(Material for this exercise)

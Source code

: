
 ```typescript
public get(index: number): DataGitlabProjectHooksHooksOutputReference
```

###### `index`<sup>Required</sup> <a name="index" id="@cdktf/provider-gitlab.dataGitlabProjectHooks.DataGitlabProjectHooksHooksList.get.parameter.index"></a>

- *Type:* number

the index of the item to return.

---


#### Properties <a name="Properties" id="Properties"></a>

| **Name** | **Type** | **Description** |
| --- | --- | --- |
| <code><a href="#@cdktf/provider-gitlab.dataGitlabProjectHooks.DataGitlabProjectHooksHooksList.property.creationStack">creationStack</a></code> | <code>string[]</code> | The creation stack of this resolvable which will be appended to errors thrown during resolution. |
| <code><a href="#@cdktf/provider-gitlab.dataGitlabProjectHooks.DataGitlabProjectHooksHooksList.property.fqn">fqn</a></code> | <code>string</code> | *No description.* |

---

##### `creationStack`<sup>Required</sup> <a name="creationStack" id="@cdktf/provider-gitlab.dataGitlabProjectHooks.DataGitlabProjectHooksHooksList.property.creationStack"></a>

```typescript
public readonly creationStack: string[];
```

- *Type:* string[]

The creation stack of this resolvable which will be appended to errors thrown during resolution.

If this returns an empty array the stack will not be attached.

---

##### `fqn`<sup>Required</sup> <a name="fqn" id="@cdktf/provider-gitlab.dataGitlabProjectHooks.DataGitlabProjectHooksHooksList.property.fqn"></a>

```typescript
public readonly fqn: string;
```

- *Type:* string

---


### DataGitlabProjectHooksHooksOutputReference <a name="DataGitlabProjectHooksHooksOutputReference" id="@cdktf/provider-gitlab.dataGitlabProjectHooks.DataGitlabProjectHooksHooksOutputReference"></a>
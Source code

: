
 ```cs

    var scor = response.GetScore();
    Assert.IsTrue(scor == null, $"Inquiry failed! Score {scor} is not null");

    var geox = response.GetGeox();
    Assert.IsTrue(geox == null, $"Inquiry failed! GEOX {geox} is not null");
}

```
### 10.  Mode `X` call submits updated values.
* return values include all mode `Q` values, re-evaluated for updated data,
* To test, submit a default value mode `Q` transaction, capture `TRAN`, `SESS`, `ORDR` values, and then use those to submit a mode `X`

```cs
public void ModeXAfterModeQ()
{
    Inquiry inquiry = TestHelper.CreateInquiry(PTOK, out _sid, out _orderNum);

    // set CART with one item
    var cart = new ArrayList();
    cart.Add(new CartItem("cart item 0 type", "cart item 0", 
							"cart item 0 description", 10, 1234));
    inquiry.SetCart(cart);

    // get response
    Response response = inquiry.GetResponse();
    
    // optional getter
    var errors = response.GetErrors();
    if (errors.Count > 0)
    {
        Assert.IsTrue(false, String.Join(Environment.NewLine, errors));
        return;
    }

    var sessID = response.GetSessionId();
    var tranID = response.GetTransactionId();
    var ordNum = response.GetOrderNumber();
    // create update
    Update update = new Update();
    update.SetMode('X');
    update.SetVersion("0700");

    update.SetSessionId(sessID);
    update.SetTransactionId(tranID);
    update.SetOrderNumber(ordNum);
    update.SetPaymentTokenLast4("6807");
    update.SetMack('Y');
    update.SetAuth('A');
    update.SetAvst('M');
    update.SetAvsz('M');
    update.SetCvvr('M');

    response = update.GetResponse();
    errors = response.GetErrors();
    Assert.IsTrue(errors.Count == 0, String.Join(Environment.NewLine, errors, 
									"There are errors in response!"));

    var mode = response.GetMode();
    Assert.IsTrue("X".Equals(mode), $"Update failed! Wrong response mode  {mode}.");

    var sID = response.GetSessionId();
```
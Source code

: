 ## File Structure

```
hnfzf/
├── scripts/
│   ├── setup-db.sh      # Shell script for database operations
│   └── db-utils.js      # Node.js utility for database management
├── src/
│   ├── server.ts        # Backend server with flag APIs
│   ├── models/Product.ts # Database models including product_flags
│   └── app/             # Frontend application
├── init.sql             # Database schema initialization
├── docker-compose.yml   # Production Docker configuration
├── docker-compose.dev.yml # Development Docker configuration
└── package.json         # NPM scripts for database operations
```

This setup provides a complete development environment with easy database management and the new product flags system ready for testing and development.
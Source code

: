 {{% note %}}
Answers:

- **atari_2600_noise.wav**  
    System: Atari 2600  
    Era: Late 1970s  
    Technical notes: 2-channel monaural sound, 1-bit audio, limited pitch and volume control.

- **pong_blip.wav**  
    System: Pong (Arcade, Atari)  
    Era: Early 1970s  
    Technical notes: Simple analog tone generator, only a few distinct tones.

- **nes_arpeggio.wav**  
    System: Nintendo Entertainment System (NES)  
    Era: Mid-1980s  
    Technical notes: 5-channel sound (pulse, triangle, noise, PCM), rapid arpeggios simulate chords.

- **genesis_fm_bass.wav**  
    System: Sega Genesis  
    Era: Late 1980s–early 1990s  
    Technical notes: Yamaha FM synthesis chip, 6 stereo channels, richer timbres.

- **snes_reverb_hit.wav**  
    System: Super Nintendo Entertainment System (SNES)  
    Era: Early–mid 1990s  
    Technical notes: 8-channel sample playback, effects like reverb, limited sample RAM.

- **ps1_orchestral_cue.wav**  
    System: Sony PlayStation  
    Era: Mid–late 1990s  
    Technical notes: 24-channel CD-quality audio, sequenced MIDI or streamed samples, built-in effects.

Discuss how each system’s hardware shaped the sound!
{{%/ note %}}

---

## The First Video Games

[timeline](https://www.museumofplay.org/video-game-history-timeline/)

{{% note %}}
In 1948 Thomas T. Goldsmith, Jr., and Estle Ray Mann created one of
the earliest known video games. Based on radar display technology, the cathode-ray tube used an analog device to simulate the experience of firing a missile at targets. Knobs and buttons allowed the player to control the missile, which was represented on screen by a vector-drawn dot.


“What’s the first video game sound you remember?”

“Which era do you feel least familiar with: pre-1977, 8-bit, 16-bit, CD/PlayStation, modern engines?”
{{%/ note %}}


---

(End Material for this exercise)

**Task to complete:**
Each entry must be set down exactly as it appears.

**Solution for this exercise:**
Source code

:
 ```typescript
public get(index: number): DataGitlabProjectHooksHooksOutputReference
```

###### `index`<sup>Required</sup> <a name="index" id="@cdktf/provider-gitlab.dataGitlabProjectHooks.DataGitlabProjectHooksHooksList.get.parameter.index"></a>

- *Type:* number

the index of the item to return.

---


#### Properties <a name="Properties" id="Properties"></a>

| **Name** | **Type** | **Description** |
| --- | --- | --- |
| <code><a href="#@cdktf/provider-gitlab.dataGitlabProjectHooks.DataGitlabProjectHooksHooksList.property.creationStack">creationStack</a></code> | <code>string[]</code> | The creation stack of this resolvable which will be appended to errors thrown during resolution. |
| <code><a href="#@cdktf/provider-gitlab.dataGitlabProjectHooks.DataGitlabProjectHooksHooksList.property.fqn">fqn</a></code> | <code>string</code> | *No description.* |

---

##### `creationStack`<sup>Required</sup> <a name="creationStack" id="@cdktf/provider-gitlab.dataGitlabProjectHooks.DataGitlabProjectHooksHooksList.property.creationStack"></a>

```typescript
public readonly creationStack: string[];
```

- *Type:* string[]

The creation stack of this resolvable which will be appended to errors thrown during resolution.

If this returns an empty array the stack will not be attached.

---

##### `fqn`<sup>Required</sup> <a name="fqn" id="@cdktf/provider-gitlab.dataGitlabProjectHooks.DataGitlabProjectHooksHooksList.property.fqn"></a>

```typescript
public readonly fqn: string;
```

- *Type:* string

---


### DataGitlabProjectHooksHooksOutputReference <a name="DataGitlabProjectHooksHooksOutputReference" id="@cdktf/provider-gitlab.dataGitlabProjectHooks.DataGitlabProjectHooksHooksOutputReference"></a>
Source code

:
 ```cs

    var scor = response.GetScore();
    Assert.IsTrue(scor == null, $"Inquiry failed! Score {scor} is not null");

    var geox = response.GetGeox();
    Assert.IsTrue(geox == null, $"Inquiry failed! GEOX {geox} is not null");
}

```
### 10.  Mode `X` call submits updated values.
* return values include all mode `Q` values, re-evaluated for updated data,
* To test, submit a default value mode `Q` transaction, capture `TRAN`, `SESS`, `ORDR` values, and then use those to submit a mode `X`

```cs
public void ModeXAfterModeQ()
{
    Inquiry inquiry = TestHelper.CreateInquiry(PTOK, out _sid, out _orderNum);

    // set CART with one item
    var cart = new ArrayList();
    cart.Add(new CartItem("cart item 0 type", "cart item 0", 
							"cart item 0 description", 10, 1234));
    inquiry.SetCart(cart);

    // get response
    Response response = inquiry.GetResponse();
    
    // optional getter
    var errors = response.GetErrors();
    if (errors.Count > 0)
    {
        Assert.IsTrue(false, String.Join(Environment.NewLine, errors));
        return;
    }

    var sessID = response.GetSessionId();
    var tranID = response.GetTransactionId();
    var ordNum = response.GetOrderNumber();
    // create update
    Update update = new Update();
    update.SetMode('X');
    update.SetVersion("0700");

    update.SetSessionId(sessID);
    update.SetTransactionId(tranID);
    update.SetOrderNumber(ordNum);
    update.SetPaymentTokenLast4("6807");
    update.SetMack('Y');
    update.SetAuth('A');
    update.SetAvst('M');
    update.SetAvsz('M');
    update.SetCvvr('M');

    response = update.GetResponse();
    errors = response.GetErrors();
    Assert.IsTrue(errors.Count == 0, String.Join(Environment.NewLine, errors, 
									"There are errors in response!"));

    var mode = response.GetMode();
    Assert.IsTrue("X".Equals(mode), $"Update failed! Wrong response mode  {mode}.");

    var sID = response.GetSessionId();
```
Source code

: ## File Structure

```
hnfzf/
├── scripts/
│   ├── setup-db.sh      # Shell script for database operations
│   └── db-utils.js      # Node.js utility for database management
├── src/
│   ├── server.ts        # Backend server with flag APIs
│   ├── models/Product.ts # Database models including product_flags
│   └── app/             # Frontend application
├── init.sql             # Database schema initialization
├── docker-compose.yml   # Production Docker configuration
├── docker-compose.dev.yml # Development Docker configuration
└── package.json         # NPM scripts for database operations
```

This setup provides a complete development environment with easy database management and the new product flags system ready for testing and development.
Source code

: {{% note %}}
Answers:

- **atari_2600_noise.wav**  
    System: Atari 2600  
    Era: Late 1970s  
    Technical notes: 2-channel monaural sound, 1-bit audio, limited pitch and volume control.

- **pong_blip.wav**  
    System: Pong (Arcade, Atari)  
    Era: Early 1970s  
    Technical notes: Simple analog tone generator, only a few distinct tones.

- **nes_arpeggio.wav**  
    System: Nintendo Entertainment System (NES)  
    Era: Mid-1980s  
    Technical notes: 5-channel sound (pulse, triangle, noise, PCM), rapid arpeggios simulate chords.

- **genesis_fm_bass.wav**  
    System: Sega Genesis  
    Era: Late 1980s–early 1990s  
    Technical notes: Yamaha FM synthesis chip, 6 stereo channels, richer timbres.

- **snes_reverb_hit.wav**  
    System: Super Nintendo Entertainment System (SNES)  
    Era: Early–mid 1990s  
    Technical notes: 8-channel sample playback, effects like reverb, limited sample RAM.

- **ps1_orchestral_cue.wav**  
    System: Sony PlayStation  
    Era: Mid–late 1990s  
    Technical notes: 24-channel CD-quality audio, sequenced MIDI or streamed samples, built-in effects.

Discuss how each system’s hardware shaped the sound!
{{%/ note %}}

---

## The First Video Games

[timeline](https://www.museumofplay.org/video-game-history-timeline/)

{{% note %}}
In 1948 Thomas T. Goldsmith, Jr., and Estle Ray Mann created one of
the earliest known video games. Based on radar display technology, the cathode-ray tube used an analog device to simulate the experience of firing a missile at targets. Knobs and buttons allowed the player to control the missile, which was represented on screen by a vector-drawn dot.


“What’s the first video game sound you remember?”

“Which era do you feel least familiar with: pre-1977, 8-bit, 16-bit, CD/PlayStation, modern engines?”
{{%/ note %}}


---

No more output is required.